Kevin Cott rose from extreme poverty to become CEO of a successful managing general agency in Toronto. Like many who approach retirement, he too has contemplated how the legacy of his accumulated wealth — both financial and intellectual — will be accounted for in years to come.
In 1993, Kevin Cott was parachuted in to be the new manager of a 1000-person Crown Life Insurance agency that stretched from Windsor to Toronto, and from Niagara Falls to Sault Ste. Marie. It was not an easy assignment. Cott, a savvy and sophisticated Toronto professional, was taking over after several managerial blunders.
After announcing that the organization was paring down to only those people who really wanted to be there and declaring that hard work would be the only path to the exemption, Cott set out to meet the team. In Kitchener, he encountered Lordy, “the kid from the village”; an African immigrant, working from a strip mall office who was just five years into his insurance career.
“I met this guy and he was rough and he was hard on me,” says Cott of their first encounters. “He had a bit of chip on his shoulder and a strong feeling that he was not getting the advantages or opportunities of other people. But Lordy immediately demonstrated that he believed he could be somebody and he could do something.” Lordy, he says, set out to do things that would take him beyond where he had come from. “His path was, ‘I’m going to make myself something that others don’t believe I can be. Someone who will do what others say they’re going to do – but they’re not going to do it,’” recounts Cott.
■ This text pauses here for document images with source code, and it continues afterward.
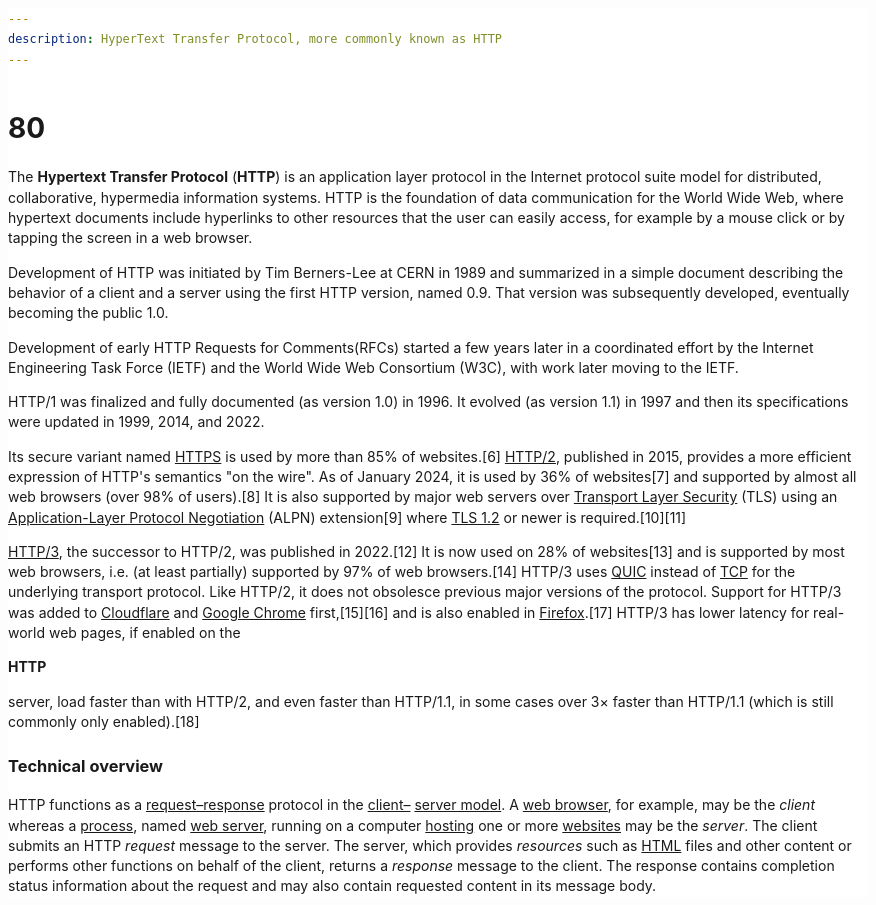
 ```yaml
---
description: HyperText Transfer Protocol, more commonly known as HTTP
---
```


# 80

The **Hypertext Transfer Protocol** (**HTTP**) is an application layer protocol in the Internet protocol suite model for distributed, collaborative, hypermedia information systems. HTTP is the foundation of data communication for the World Wide Web, where hypertext documents include hyperlinks to other resources that the user can easily access, for example by a mouse click or by tapping the screen in a web browser.

Development of HTTP was initiated by Tim Berners-Lee at CERN in 1989 and summarized in a simple document describing the behavior of a client and a server using the first HTTP version, named 0.9. That version was subsequently developed, eventually becoming the public 1.0.

Development of early HTTP Requests for Comments(RFCs) started a few years later in a coordinated effort by the Internet Engineering Task Force (IETF) and the World Wide Web Consortium (W3C), with work later moving to the IETF.

HTTP/1 was finalized and fully documented (as version 1.0) in 1996. It evolved (as version 1.1) in 1997 and then its specifications were updated in 1999, 2014, and 2022.

Its secure variant named [HTTPS](https://en.wikipedia.org/wiki/HTTPS) is used by more than 85% of websites.\[6] [HTTP/2](https://en.wikipedia.org/wiki/HTTP/2), published in 2015, provides a more efficient expression of HTTP's semantics "on the wire". As of January 2024, it is used by 36% of websites\[7] and supported by almost all web browsers (over 98% of users).\[8] It is also supported by major web servers over [Transport Layer Security](https://en.wikipedia.org/wiki/Transport\_Layer\_Security) (TLS) using an [Application-Layer Protocol Negotiation](https://en.wikipedia.org/wiki/Application-Layer\_Protocol\_Negotiation) (ALPN) extension\[9] where [TLS 1.2](https://en.wikipedia.org/wiki/TLS\_1.2) or newer is required.\[10]\[11]

[HTTP/3](https://en.wikipedia.org/wiki/HTTP/3), the successor to HTTP/2, was published in 2022.\[12] It is now used on 28% of websites\[13] and is supported by most web browsers, i.e. (at least partially) supported by 97% of web browsers.\[14] HTTP/3 uses [QUIC](https://en.wikipedia.org/wiki/QUIC) instead of [TCP](https://en.wikipedia.org/wiki/Transmission\_Control\_Protocol) for the underlying transport protocol. Like HTTP/2, it does not obsolesce previous major versions of the protocol. Support for HTTP/3 was added to [Cloudflare](https://en.wikipedia.org/wiki/Cloudflare) and [Google Chrome](https://en.wikipedia.org/wiki/Google\_Chrome) first,\[15]\[16] and is also enabled in [Firefox](https://en.wikipedia.org/wiki/Firefox).\[17] HTTP/3 has lower latency for real-world web pages, if enabled on the

**HTTP**

server, load faster than with HTTP/2, and even faster than HTTP/1.1, in some cases over 3× faster than HTTP/1.1 (which is still commonly only enabled).\[18]

### Technical overview

HTTP functions as a [request–response](https://en.wikipedia.org/wiki/Request%E2%80%93response) protocol in the [client–](https://en.wikipedia.org/wiki/Client%E2%80%93server\_model) [server model](https://en.wikipedia.org/wiki/Client%E2%80%93server\_model). A [web browser](https://en.wikipedia.org/wiki/Web\_browser), for example, may be the _client_ whereas a [process](https://en.wikipedia.org/wiki/Process\_\(computing\)), named [web server](https://en.wikipedia.org/wiki/Web\_server), running on a computer [hosting](https://en.wikipedia.org/wiki/Host\_\(network\)) one or more [websites](https://en.wikipedia.org/wiki/Website) may be the _server_. The client submits an HTTP _request_ message to the server. The server, which provides _resources_ such as [HTML](https://en.wikipedia.org/wiki/HTML) files and other content or performs other functions on behalf of the client, returns a _response_ message to the client. The response contains completion status information about the request and may also contain requested content in its message body.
Maybe this determination felt familiar to Cott. His own success would not have been assured or predictable based on his early life. Cott was the youngest of six, raised by their mother alone, and in extreme poverty. He vividly recalls the support they received during hard times including toy deliveries from the garbage men at Christmas, “even though we weren’t Christian.”
This, he believes, is where he and Lordy have a commonality, “People have looked at us differently.” Often a critical gaze and communal assistance can spawn the desire to succeed and, ultimately, to give back. It comes from the awareness that nobody ever does anything alone. There is always someone — community, government, family, friends — that helps facilitate everyone’s accomplishments.
Regardless of how self-made you are, there are common infrastructures that benefit the greater community. Then, as you mature personally and financially, you start to look at what you can do for others. “Charity has become a large part of who I am,” affirms Scott. “It’s the money part of course, but it’s also part of my roots.”
Twenty-six years after their first meeting, the two men share common bonds. Cott is CEO of Qualified Financial Services, a managing general agency that provides advisor support including ongoing training, the facilitation of new business and compliance oversight for independent insurance brokers like Lordy. These days, both of them are thinking about retirement and succession, and both of them are considering their legacies.
Together they have already completed one charitable project, a pre-curser to the Two Communities Foundation. 15 years ago, they delivered computer technology to schools in Ghana. Recently, following through on a promise he made Lordy years ago, Cott became the first major donor to the Two Communities Foundation, pledging $25,000 to support the Foundation’s charitable efforts.
“Lordy is looking to create opportunities for people who are in the same position he was in when he was a young person. He wants to go back and give back and give people the tools they need.” In Cott’s estimation, Lordy’s giver philosophy could be summed up as, “You can do it, not because I did it, but because you can do it.”